[Saved data entries]
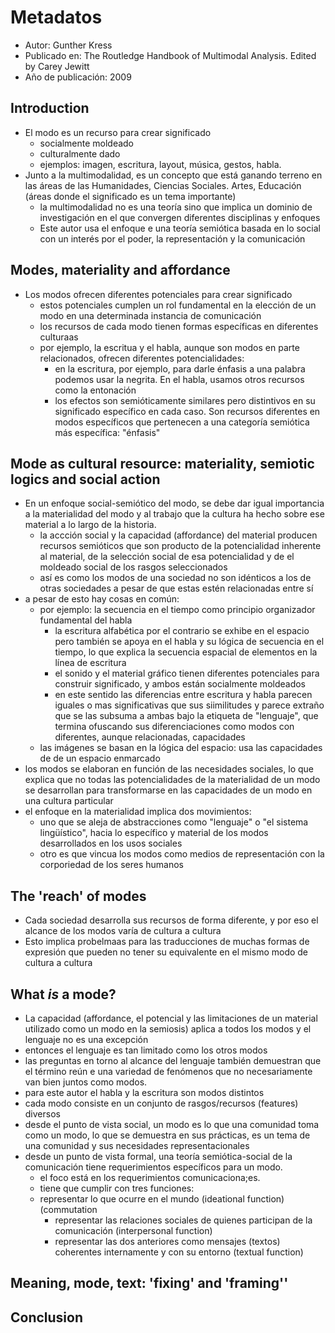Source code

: # Metadatos
- Autor: Gunther Kress
- Publicado en: The Routledge Handbook of Multimodal Analysis. Edited by Carey Jewitt
- Año de publicación: 2009

## Introduction
- El modo es un recurso para crear significado
	- socialmente moldeado
	- culturalmente dado
	- ejemplos: imagen, escritura, layout, música, gestos, habla.
- Junto a la multimodalidad, es un concepto que está ganando terreno en las áreas de las Humanidades, Ciencias Sociales. Artes, Educación (áreas donde el significado es un tema importante)
	- la multimodalidad no es una teoría sino que implica un dominio de investigación en el que convergen diferentes disciplinas y enfoques
	- Este autor usa el enfoque e una teoría semiótica basada en lo social con un interés por el poder, la representación y la comunicación
## Modes, materiality and affordance
- Los modos ofrecen diferentes potenciales para crear significado
	- estos potenciales cumplen un rol fundamental en la elección de un modo en una determinada instancia de comunicación
	- los recursos de cada modo tienen formas específicas en diferentes culturaas
	- por ejemplo, la escritua y el habla, aunque son modos en parte relacionados, ofrecen diferentes potencialidades:
		- en la escritura, por ejemplo, para darle énfasis a una palabra podemos usar la negrita. En el habla, usamos otros recursos como la entonación
		- los efectos son semióticamente similares pero distintivos en su significado específico en cada caso. Son recursos diferentes en modos específicos que pertenecen a una categoría semiótica más específica: "énfasis"
## Mode as cultural resource: materiality, semiotic logics and social action
- En un enfoque social-semiótico del modo, se debe dar igual importancia a la materialidad del modo y al trabajo que la cultura ha hecho sobre ese material a lo largo de la historia.
	- la accción social y la capacidad (affordance) del material producen recursos semióticos que son producto de la potencialidad inherente al material, de la selección social de esa potencialidad y de el moldeado social de los rasgos seleccionados
	- así es como los modos de una sociedad no son idénticos a los de otras sociedades a pesar de que estas estén relacionadas entre sí
- a pesar de esto hay cosas en común:
	-  por ejemplo: la secuencia en el tiempo como principio organizador fundamental del habla
		-  la escritura alfabética por el contrario se exhibe en el espacio pero también se apoya en el habla y su lógica de secuencia en el tiempo, lo que explica la secuencia espacial de elementos en la línea de escritura
		-  el sonido y el material gráfico tienen diferentes potenciales para construir significado, y ambos están socialmente moldeados
		-  en este sentido las diferencias entre escritura y habla parecen iguales o mas significativas que sus siimilitudes y parece extraño que se las subsuma a ambas bajo la etiqueta de "lenguaje", que termina ofuscando sus diferenciaciones como modos con diferentes, aunque relacionadas, capacidades
	-  las imágenes se basan en la lógica del espacio: usa las capacidades de de un espacio enmarcado
-  los modos se elaboran en función de las necesidades sociales, lo que explica que no todas las potencialidades de la materialidad de un modo se desarrollan para transformarse en las capacidades de un modo en una cultura particular
-  el enfoque en la materialidad implica dos movimientos:
	-  uno que se aleja de abstracciones como "lenguaje" o "el sistema lingüístico", hacia lo específico y material de los modos desarrollados en los usos sociales
	-  otro es que vincua los modos como medios de representación con la corporiedad de los seres humanos
## The 'reach' of modes
- Cada sociedad desarrolla sus recursos de forma diferente, y por eso el alcance de los modos varía de cultura a cultura
- Esto implica probelmaas para las traducciones de muchas formas de expresión que pueden no tener su equivalente en el mismo modo de cultura a cultura
## What *is* a mode?
- La capacidad (affordance, el potencial y las limitaciones de un material utilizado como un modo en la semiosis) aplica a todos los modos y el lenguaje no es una excepción
- entonces el lenguaje es tan limitado como los otros modos
- las preguntas en torno al alcance del lenguaje también demuestran que el término reún e una variedad de fenómenos que no necesariamente van bien juntos como modos. 
- para este autor el habla y la escritura son modos distintos
- cada modo consiste en un conjunto de rasgos/recursos (features) diversos 
- desde el punto de vista social, un modo es lo que una comunidad toma como un modo, lo que se demuestra en sus prácticas, es un tema de una comunidad y sus necesidades representacionales
- desde un punto de vista formal, una teoría semiótica-social de la comunicación tiene requerimientos específicos para un modo. 
	- el foco está en los requerimientos comunicaciona;es.
	- tiene que cumplir con tres funciones:
	- representar lo que ocurre en el mundo (ideational function) (commutation
		- representar las relaciones sociales de quienes participan de la comunicación (interpersonal function)
		- representar las dos anteriores como mensajes (textos) coherentes internamente  y con su entorno (textual function)
## Meaning, mode, text: 'fixing' and 'framing''
## Conclusion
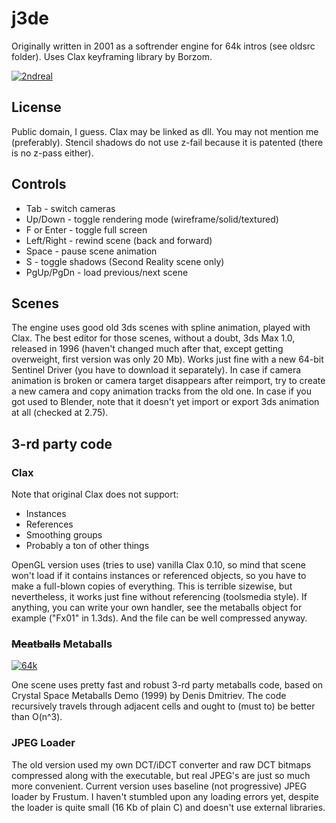 j3de
====

Originally written in 2001 as a softrender engine for 64k intros (see oldsrc folder).
Uses Clax keyframing library by Borzom.

[![2ndreal](http://img.youtube.com/vi/81AnuDFmbEM/0.jpg)](https://www.youtube.com/watch?v=81AnuDFmbEM)

License
-------

Public domain, I guess. Clax may be linked as dll. You may not mention me (preferably).
Stencil shadows do not use z-fail because it is patented (there is no z-pass either).

Controls
--------

* Tab - switch cameras
* Up/Down - toggle rendering mode (wireframe/solid/textured)
* F or Enter - toggle full screen
* Left/Right - rewind scene (back and forward)
* Space - pause scene animation
* S - toggle shadows (Second Reality scene only)
* PgUp/PgDn - load previous/next scene


Scenes
------

The engine uses good old 3ds scenes with spline animation, played with Clax. The best editor for those scenes, without a doubt,
3ds Max 1.0, released in 1996 (haven't changed much after that, except getting overweight, first version was only 20 Mb).
Works just fine with a new 64-bit Sentinel Driver (you have to download it separately).
In case if camera animation is broken or camera target disappears after reimport, try to create a new camera and copy animation tracks from the old one.
In case if you got used to Blender, note that it doesn't yet import or export 3ds animation at all (checked at 2.75).


3-rd party code
---------------

### Clax

Note that original Clax does not support:

* Instances
* References
* Smoothing groups
* Probably a ton of other things

OpenGL version uses (tries to use) vanilla Clax 0.10, so mind that scene won't load if it contains
instances or referenced objects, so you have to make a full-blown copies of everything.
This is terrible sizewise, but nevertheless, it works just fine without referencing (toolsmedia style).
If anything, you can write your own handler, see the metaballs object for example ("Fx01" in 1.3ds).
And the file can be well compressed anyway.

### ~~Meatballs~~ Metaballs

[![64k](http://img.youtube.com/vi/W8Oe9kMV36s/hqdefault.jpg)](https://www.youtube.com/watch?v=W8Oe9kMV36s)

One scene uses pretty fast and robust 3-rd party metaballs code,
based on Crystal Space Metaballs Demo (1999) by Denis Dmitriev.
The code recursively travels through adjacent cells and ought to (must to) be better than O(n^3).

### JPEG Loader

The old version used my own DCT/iDCT converter and raw DCT bitmaps compressed along with the executable,
but real JPEG's are just so much more convenient.
Current version uses baseline (not progressive) JPEG loader by Frustum.
I haven't stumbled upon any loading errors yet, despite the loader is quite small
(16 Kb of plain C) and doesn't use external libraries.

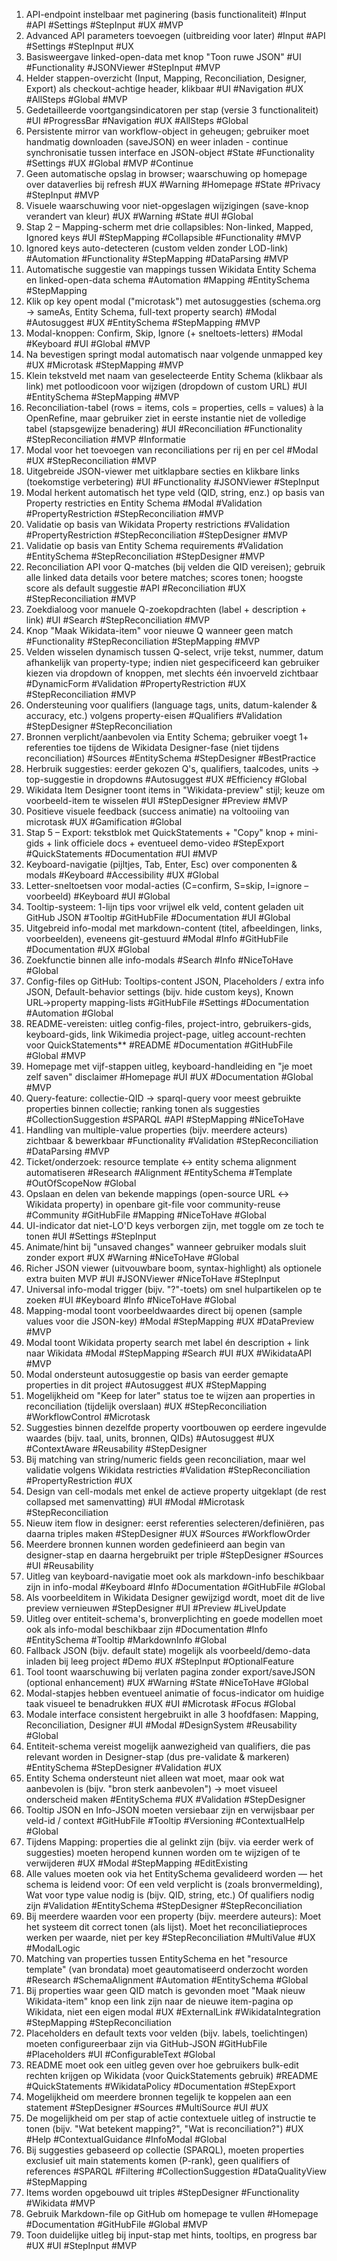 1. API-endpoint instelbaar met paginering (basis functionaliteit) #Input #API #Settings #StepInput #UX #MVP
2. Advanced API parameters toevoegen (uitbreiding voor later) #Input #API #Settings #StepInput #UX
3. Basisweergave linked-open-data met knop "Toon ruwe JSON" #UI #Functionality #JSONViewer #StepInput #MVP
4. Helder stappen-overzicht (Input, Mapping, Reconciliation, Designer, Export) als checkout-achtige header, klikbaar #UI #Navigation #UX #AllSteps #Global #MVP
5. Gedetailleerde voortgangsindicatoren per stap (versie 3 functionaliteit) #UI #ProgressBar #Navigation #UX #AllSteps #Global
6. Persistente mirror van workflow-object in geheugen; gebruiker moet handmatig downloaden (saveJSON) en weer inladen - continue synchronisatie tussen interface en JSON-object #State #Functionality #Settings #UX #Global #MVP #Continue
7. Geen automatische opslag in browser; waarschuwing op homepage over dataverlies bij refresh #UX #Warning #Homepage #State #Privacy #StepInput #MVP
8. Visuele waarschuwing voor niet-opgeslagen wijzigingen (save-knop verandert van kleur) #UX #Warning #State #UI #Global
9. Stap 2 – Mapping-scherm met drie collapsibles: Non-linked, Mapped, Ignored keys #UI #StepMapping #Collapsible #Functionality #MVP
10. Ignored keys auto-detecteren (custom velden zonder LOD-link) #Automation #Functionality #StepMapping #DataParsing #MVP
11. Automatische suggestie van mappings tussen Wikidata Entity Schema en linked-open-data schema #Automation #Mapping #EntitySchema #StepMapping
12. Klik op key opent modal ("microtask") met autosuggesties (schema.org → sameAs, Entity Schema, full-text property search) #Modal #Autosuggest #UX #EntitySchema #StepMapping #MVP
13. Modal-knoppen: Confirm, Skip, Ignore (+ sneltoets-letters) #Modal #Keyboard #UI #Global #MVP
14. Na bevestigen springt modal automatisch naar volgende unmapped key #UX #Microtask #StepMapping #MVP
15. Klein tekstveld met naam van geselecteerde Entity Schema (klikbaar als link) met potloodicoon voor wijzigen (dropdown of custom URL) #UI #EntitySchema #StepMapping #MVP
16. Reconciliation-tabel (rows = items, cols = properties, cells = values) à la OpenRefine, maar gebruiker ziet in eerste instantie niet de volledige tabel (stapsgewijze benadering) #UI #Reconciliation #Functionality #StepReconciliation #MVP #Informatie
17. Modal voor het toevoegen van reconciliations per rij en per cel #Modal #UX #StepReconciliation #MVP
18. Uitgebreide JSON-viewer met uitklapbare secties en klikbare links (toekomstige verbetering) #UI #Functionality #JSONViewer #StepInput
19. Modal herkent automatisch het type veld (QID, string, enz.) op basis van Property restricties en Entity Schema #Modal #Validation #PropertyRestriction #StepReconciliation #MVP
20. Validatie op basis van Wikidata Property restrictions #Validation #PropertyRestriction #StepReconciliation #StepDesigner #MVP
21. Validatie op basis van Entity Schema requirements #Validation #EntitySchema #StepReconciliation #StepDesigner #MVP
22. Reconciliation API voor Q-matches (bij velden die QID vereisen); gebruik alle linked data details voor betere matches; scores tonen; hoogste score als default suggestie #API #Reconciliation #UX #StepReconciliation #MVP
23. Zoekdialoog voor manuele Q-zoekopdrachten (label + description + link) #UI #Search #StepReconciliation #MVP
24. Knop "Maak Wikidata-item" voor nieuwe Q wanneer geen match #Functionality #StepReconciliation #StepMapping #MVP
25. Velden wisselen dynamisch tussen Q-select, vrije tekst, nummer, datum afhankelijk van property-type; indien niet gespecificeerd kan gebruiker kiezen via dropdown of knoppen, met slechts één invoerveld zichtbaar #DynamicForm #Validation #PropertyRestriction #UX #StepReconciliation #MVP
26. Ondersteuning voor qualifiers (language tags, units, datum-kalender & accuracy, etc.) volgens property-eisen #Qualifiers #Validation #StepDesigner #StepReconciliation
27. Bronnen verplicht/aanbevolen via Entity Schema; gebruiker voegt 1+ referenties toe tijdens de Wikidata Designer-fase (niet tijdens reconciliation) #Sources #EntitySchema #StepDesigner #BestPractice
28. Herbruik suggesties: eerder gekozen Q's, qualifiers, taalcodes, units → top-suggestie in dropdowns #Autosuggest #UX #Efficiency #Global
29. Wikidata Item Designer toont items in "Wikidata-preview" stijl; keuze om voorbeeld-item te wisselen #UI #StepDesigner #Preview #MVP
30. Positieve visuele feedback (success animatie) na voltooiing van microtask #UX #Gamification #Global
31. Stap 5 – Export: tekstblok met QuickStatements + "Copy" knop + mini-gids + link officiele docs + eventueel demo-video #StepExport #QuickStatements #Documentation #UI #MVP
32. Keyboard-navigatie (pijltjes, Tab, Enter, Esc) over componenten & modals #Keyboard #Accessibility #UX #Global
33. Letter-sneltoetsen voor modal-acties (C=confirm, S=skip, I=ignore – voorbeeld) #Keyboard #UI #Global
34. Tooltip-systeem: 1-lijn tips voor vrijwel elk veld, content geladen uit GitHub JSON #Tooltip #GitHubFile #Documentation #UI #Global
35. Uitgebreid info-modal met markdown-content (titel, afbeeldingen, links, voorbeelden), eveneens git-gestuurd #Modal #Info #GitHubFile #Documentation #UX #Global
36. Zoekfunctie binnen alle info-modals #Search #Info #NiceToHave #Global
37. Config-files op GitHub: Tooltips-content JSON, Placeholders / extra info JSON, Default-behavior settings (bijv. hide custom keys), Known URL→property mapping-lists #GitHubFile #Settings #Documentation #Automation #Global
38. README-vereisten: uitleg config-files, project-intro, gebruikers-gids, keyboard-gids, link Wikimedia project-page, uitleg account-rechten voor QuickStatements** #README #Documentation #GitHubFile #Global #MVP
39. Homepage met vijf-stappen uitleg, keyboard-handleiding en "je moet zelf saven" disclaimer #Homepage #UI #UX #Documentation #Global #MVP
40. Query-feature: collectie-QID → sparql-query voor meest gebruikte properties binnen collectie; ranking tonen als suggesties #CollectionSuggestion #SPARQL #API #StepMapping #NiceToHave
41. Handling van multiple-value properties (bijv. meerdere acteurs) zichtbaar & bewerkbaar #Functionality #Validation #StepReconciliation #DataParsing #MVP
42. Ticket/onderzoek: resource template ↔️ entity schema alignment automatiseren #Research #Alignment #EntitySchema #Template #OutOfScopeNow #Global
43. Opslaan en delen van bekende mappings (open-source URL ↔︎ Wikidata property) in openbare git-file voor community-reuse #Community #GitHubFile #Mapping #NiceToHave #Global
44. UI-indicator dat niet-LO'D keys verborgen zijn, met toggle om ze toch te tonen #UI #Settings #StepInput
45. Animate/hint bij "unsaved changes" wanneer gebruiker modals sluit zonder export #UX #Warning #NiceToHave #Global
46. Richer JSON viewer (uitvouwbare boom, syntax-highlight) als optionele extra buiten MVP #UI #JSONViewer #NiceToHave #StepInput
47. Universal info-modal trigger (bijv. "?"-toets) om snel hulpartikelen op te zoeken #UI #Keyboard #Info #NiceToHave #Global
48. Mapping-modal toont voorbeeldwaardes direct bij openen (sample values voor die JSON-key) #Modal #StepMapping #UX #DataPreview #MVP
49. Modal toont Wikidata property search met label én description + link naar Wikidata #Modal #StepMapping #Search #UI #UX #WikidataAPI #MVP
50. Modal ondersteunt autosuggestie op basis van eerder gemapte properties in dit project #Autosuggest #UX #StepMapping
51. Mogelijkheid om "Keep for later" status toe te wijzen aan properties in reconciliation (tijdelijk overslaan) #UX #StepReconciliation #WorkflowControl #Microtask
52. Suggesties binnen dezelfde property voortbouwen op eerdere ingevulde waardes (bijv. taal, units, bronnen, QIDs) #Autosuggest #UX #ContextAware #Reusability #StepDesigner
53. Bij matching van string/numeric fields geen reconciliation, maar wel validatie volgens Wikidata restricties #Validation #StepReconciliation #PropertyRestriction #UX
54. Design van cell-modals met enkel de actieve property uitgeklapt (de rest collapsed met samenvatting) #UI #Modal #Microtask #StepReconciliation
55. Nieuw item flow in designer: eerst referenties selecteren/definiëren, pas daarna triples maken #StepDesigner #UX #Sources #WorkflowOrder
56. Meerdere bronnen kunnen worden gedefinieerd aan begin van designer-stap en daarna hergebruikt per triple #StepDesigner #Sources #UI #Reusability
57. Uitleg van keyboard-navigatie moet ook als markdown-info beschikbaar zijn in info-modal #Keyboard #Info #Documentation #GitHubFile #Global
58. Als voorbeelditem in Wikidata Designer gewijzigd wordt, moet dit de live preview vernieuwen #StepDesigner #UI #Preview #LiveUpdate
59. Uitleg over entiteit-schema's, bronverplichting en goede modellen moet ook als info-modal beschikbaar zijn #Documentation #Info #EntitySchema #Tooltip #MarkdownInfo #Global
60. Fallback JSON (bijv. default state) mogelijk als voorbeeld/demo-data inladen bij leeg project #Demo #UX #StepInput #OptionalFeature
61. Tool toont waarschuwing bij verlaten pagina zonder export/saveJSON (optional enhancement) #UX #Warning #State #NiceToHave #Global
62. Modal-stapjes hebben eventueel animatie of focus-indicator om huidige taak visueel te benadrukken #UX #UI #Microtask #Focus #Global
63. Modale interface consistent hergebruikt in alle 3 hoofdfasen: Mapping, Reconciliation, Designer #UI #Modal #DesignSystem #Reusability #Global
64. Entiteit-schema vereist mogelijk aanwezigheid van qualifiers, die pas relevant worden in Designer-stap (dus pre-validate & markeren) #EntitySchema #StepDesigner #Validation #UX
65. Entity Schema ondersteunt niet alleen wat moet, maar ook wat aanbevolen is (bijv. "bron sterk aanbevolen") → moet visueel onderscheid maken #EntitySchema #UX #Validation #StepDesigner
66. Tooltip JSON en Info-JSON moeten versiebaar zijn en verwijsbaar per veld-id / context #GitHubFile #Tooltip #Versioning #ContextualHelp #Global
67. Tijdens Mapping: properties die al gelinkt zijn (bijv. via eerder werk of suggesties) moeten heropend kunnen worden om te wijzigen of te verwijderen #UX #Modal #StepMapping #EditExisting
68. Alle values moeten ook via het EntitySchema gevalideerd worden — het schema is leidend voor: Of een veld verplicht is (zoals bronvermelding), Wat voor type value nodig is (bijv. QID, string, etc.) Of qualifiers nodig zijn #Validation #EntitySchema #StepDesigner #StepReconciliation
69. Bij meerdere waarden voor een property (bijv. meerdere auteurs): Moet het systeem dit correct tonen (als lijst). Moet het reconciliatieproces werken per waarde, niet per key #StepReconciliation #MultiValue #UX #ModalLogic
70. Matching van properties tussen EntitySchema en het "resource template" (van brondata) moet geautomatiseerd onderzocht worden #Research #SchemaAlignment #Automation #EntitySchema #Global
71. Bij properties waar geen QID match is gevonden moet "Maak nieuw Wikidata-item" knop een link zijn naar de nieuwe item-pagina op Wikidata, niet een eigen modal #UX #ExternalLink #WikidataIntegration #StepMapping #StepReconciliation
72. Placeholders en default texts voor velden (bijv. labels, toelichtingen) moeten configureerbaar zijn via GitHub-JSON #GitHubFile #Placeholders #UI #ConfigurableText #Global
73. README moet ook een uitleg geven over hoe gebruikers bulk-edit rechten krijgen op Wikidata (voor QuickStatements gebruik) #README #QuickStatements #WikidataPolicy #Documentation #StepExport
74. Mogelijkheid om meerdere bronnen tegelijk te koppelen aan een statement #StepDesigner #Sources #MultiSource #UI #UX
75. De mogelijkheid om per stap of actie contextuele uitleg of instructie te tonen (bijv. "Wat betekent mapping?", "Wat is reconciliation?") #UX #Help #ContextualGuidance #InfoModal #Global
76. Bij suggesties gebaseerd op collectie (SPARQL), moeten properties exclusief uit main statements komen (P-rank), geen qualifiers of references #SPARQL #Filtering #CollectionSuggestion #DataQualityView #StepMapping
77. Items worden opgebouwd uit triples #StepDesigner #Functionality #Wikidata #MVP
78. Gebruik Markdown-file op GitHub om homepage te vullen #Homepage #Documentation #GitHubFile #Global #MVP
79. Toon duidelijke uitleg bij input-stap met hints, tooltips, en progress bar #UX #UI #StepInput #MVP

*Exercise brief*: From the entries above, extract only the lines running from the one containing "- Los modos" through the one containing "están socialmente moldeados", inclusive.

*Expected answer*:
- Los modos ofrecen diferentes potenciales para crear significado
	- estos potenciales cumplen un rol fundamental en la elección de un modo en una determinada instancia de comunicación
	- los recursos de cada modo tienen formas específicas en diferentes culturaas
	- por ejemplo, la escritua y el habla, aunque son modos en parte relacionados, ofrecen diferentes potencialidades:
		- en la escritura, por ejemplo, para darle énfasis a una palabra podemos usar la negrita. En el habla, usamos otros recursos como la entonación
		- los efectos son semióticamente similares pero distintivos en su significado específico en cada caso. Son recursos diferentes en modos específicos que pertenecen a una categoría semiótica más específica: "énfasis"
## Mode as cultural resource: materiality, semiotic logics and social action
- En un enfoque social-semiótico del modo, se debe dar igual importancia a la materialidad del modo y al trabajo que la cultura ha hecho sobre ese material a lo largo de la historia.
	- la accción social y la capacidad (affordance) del material producen recursos semióticos que son producto de la potencialidad inherente al material, de la selección social de esa potencialidad y de el moldeado social de los rasgos seleccionados
	- así es como los modos de una sociedad no son idénticos a los de otras sociedades a pesar de que estas estén relacionadas entre sí
- a pesar de esto hay cosas en común:
	-  por ejemplo: la secuencia en el tiempo como principio organizador fundamental del habla
		-  la escritura alfabética por el contrario se exhibe en el espacio pero también se apoya en el habla y su lógica de secuencia en el tiempo, lo que explica la secuencia espacial de elementos en la línea de escritura
		-  el sonido y el material gráfico tienen diferentes potenciales para construir significado, y ambos están socialmente moldeados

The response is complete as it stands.